▶ **What the exercise asks**: Below are records that contain pictures; transcribe the text exactly and omit the pictures.

Plain-text document sources
********************

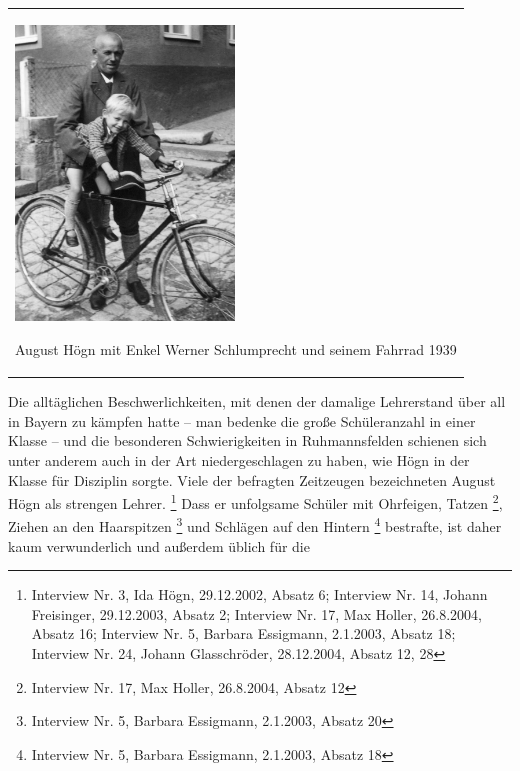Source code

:\begin{center}
\begin{minipage}{6.202cm}
\begin{center}
\tablefirsthead{}
\tablehead{}
\tabletail{}
\tablelasttail{}
\begin{supertabular}{m{6.0020003cm}}

\includegraphics[width=5.821cm,height=7.851cm]{pictures/zulassungsarbeit-img032.jpg}

August Högn mit Enkel Werner
Schlumprecht und seinem Fahrrad 1939\\
\end{supertabular}
\end{center}
\end{minipage}
\end{center}
Die alltäglichen Beschwerlichkeiten, mit denen der damalige Lehrerstand
über all in Bayern zu kämpfen hatte – man bedenke die große
Schüleranzahl in einer Klasse – und die besonderen Schwierigkeiten in
Ruhmannsfelden schienen sich unter anderem auch in der Art
niedergeschlagen zu haben, wie Högn in der Klasse für Disziplin sorgte.
Viele der befragten Zeitzeugen bezeichneten August Högn als strengen
Lehrer. \footnote{Interview Nr. 3, Ida Högn,
29.12.2002, Absatz 6; Interview Nr. 14, Johann Freisinger, 29.12.2003,
Absatz 2; Interview Nr. 17, Max Holler, 26.8.2004, Absatz 16; Interview
Nr. 5, Barbara Essigmann, 2.1.2003, Absatz 18; Interview Nr. 24, Johann
Glasschröder, 28.12.2004, Absatz 12, 28} Dass er unfolgsame Schüler
mit Ohrfeigen, Tatzen \footnote{Interview Nr. 17, Max Holler,
26.8.2004, Absatz 12}, Ziehen an den Haarspitzen \footnote{Interview
Nr. 5, Barbara Essigmann, 2.1.2003, Absatz 20} und Schlägen auf den
Hintern \footnote{Interview Nr. 5, Barbara Essigmann, 2.1.2003, Absatz
18} bestrafte, ist daher kaum verwunderlich und außerdem üblich für die
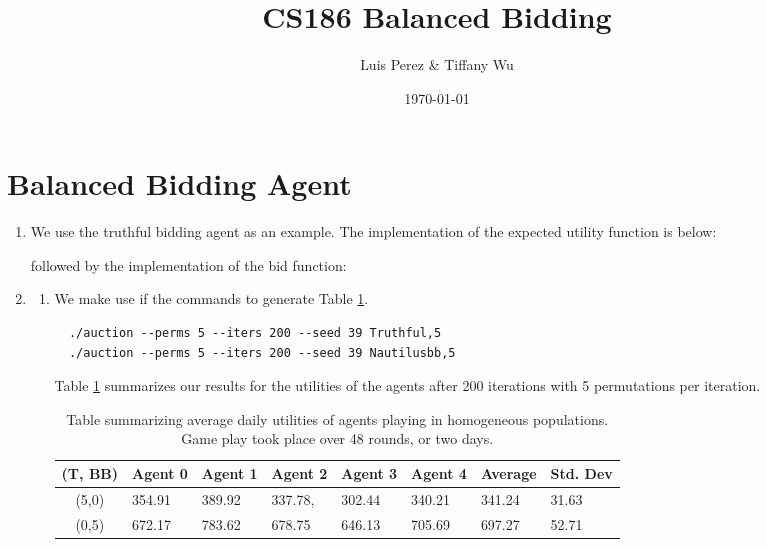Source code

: \documentclass[11pt]{article}
\title{CS186 Balanced Bidding}
\author{Luis Perez \& Tiffany Wu}
\date{\today}
\begin{document}
\maketitle

\section*{Balanced Bidding Agent}
\begin{enumerate}
\item We use the truthful bidding agent as an example. The  implementation of the expected utility function is below:

  
  

  followed by the implementation of the bid function:

  
  
\item 
  \begin{enumerate}
  \item  We make use if the commands to generate Table \ref{tab:bb_tt}.
  \begin{lstlisting}
  ./auction --perms 5 --iters 200 --seed 39 Truthful,5
  ./auction --perms 5 --iters 200 --seed 39 Nautilusbb,5
  \end{lstlisting}
  Table \ref{tab:bb_tt} summarizes our results for the utilities of the agents after 200 iterations with 5 permutations per iteration.
    
    \begin{table}[h!]
      \centering
        \begin{tabular}{clllllll}
        \hline
        (T, BB) & Agent 0 & Agent 1 & Agent 2 & Agent 3 & Agent 4 & Average & Std. Dev     \\ \hline
        (5,0)   & 354.91 & 389.92 & 337.78, & 302.44 & 340.21 & 341.24 & 31.63 \\
        (0,5)   & 672.17   & 783.62  & 678.75  & 646.13  & 705.69 & 697.27 & 52.71 \\ \hline
        \end{tabular}
        \caption{Table summarizing average daily utilities of agents playing in homogeneous populations. Game play took place over 48 rounds, or two days.}
        \label{tab:bb_tt}
      \end{table}


\end{enumerate}
\end{enumerate}
\end{document}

********************

▶ **Response**:
Source code

:\begin{center}
\begin{minipage}{6.202cm}
\begin{center}
\tablefirsthead{}
\tablehead{}
\tabletail{}
\tablelasttail{}
\begin{supertabular}{m{6.0020003cm}}

\includegraphics[width=5.821cm,height=7.851cm]{pictures/zulassungsarbeit-img032.jpg}

August Högn mit Enkel Werner
Schlumprecht und seinem Fahrrad 1939\\
\end{supertabular}
\end{center}
\end{minipage}
\end{center}
Die alltäglichen Beschwerlichkeiten, mit denen der damalige Lehrerstand
über all in Bayern zu kämpfen hatte – man bedenke die große
Schüleranzahl in einer Klasse – und die besonderen Schwierigkeiten in
Ruhmannsfelden schienen sich unter anderem auch in der Art
niedergeschlagen zu haben, wie Högn in der Klasse für Disziplin sorgte.
Viele der befragten Zeitzeugen bezeichneten August Högn als strengen
Lehrer. \footnote{Interview Nr. 3, Ida Högn,
29.12.2002, Absatz 6; Interview Nr. 14, Johann Freisinger, 29.12.2003,
Absatz 2; Interview Nr. 17, Max Holler, 26.8.2004, Absatz 16; Interview
Nr. 5, Barbara Essigmann, 2.1.2003, Absatz 18; Interview Nr. 24, Johann
Glasschröder, 28.12.2004, Absatz 12, 28} Dass er unfolgsame Schüler
mit Ohrfeigen, Tatzen \footnote{Interview Nr. 17, Max Holler,
26.8.2004, Absatz 12}, Ziehen an den Haarspitzen \footnote{Interview
Nr. 5, Barbara Essigmann, 2.1.2003, Absatz 20} und Schlägen auf den
Hintern \footnote{Interview Nr. 5, Barbara Essigmann, 2.1.2003, Absatz
18} bestrafte, ist daher kaum verwunderlich und außerdem üblich für die
Source code

: \documentclass[11pt]{article}
\title{CS186 Balanced Bidding}
\author{Luis Perez \& Tiffany Wu}
\date{\today}
\begin{document}
\maketitle

\section*{Balanced Bidding Agent}
\begin{enumerate}
\item We use the truthful bidding agent as an example. The  implementation of the expected utility function is below:

  
  

  followed by the implementation of the bid function:

  
  
\item 
  \begin{enumerate}
  \item  We make use if the commands to generate Table \ref{tab:bb_tt}.
  \begin{lstlisting}
  ./auction --perms 5 --iters 200 --seed 39 Truthful,5
  ./auction --perms 5 --iters 200 --seed 39 Nautilusbb,5
  \end{lstlisting}
  Table \ref{tab:bb_tt} summarizes our results for the utilities of the agents after 200 iterations with 5 permutations per iteration.
    
    \begin{table}[h!]
      \centering
        \begin{tabular}{clllllll}
        \hline
        (T, BB) & Agent 0 & Agent 1 & Agent 2 & Agent 3 & Agent 4 & Average & Std. Dev     \\ \hline
        (5,0)   & 354.91 & 389.92 & 337.78, & 302.44 & 340.21 & 341.24 & 31.63 \\
        (0,5)   & 672.17   & 783.62  & 678.75  & 646.13  & 705.69 & 697.27 & 52.71 \\ \hline
        \end{tabular}
        \caption{Table summarizing average daily utilities of agents playing in homogeneous populations. Game play took place over 48 rounds, or two days.}
        \label{tab:bb_tt}
      \end{table}


\end{enumerate}
\end{enumerate}
\end{document}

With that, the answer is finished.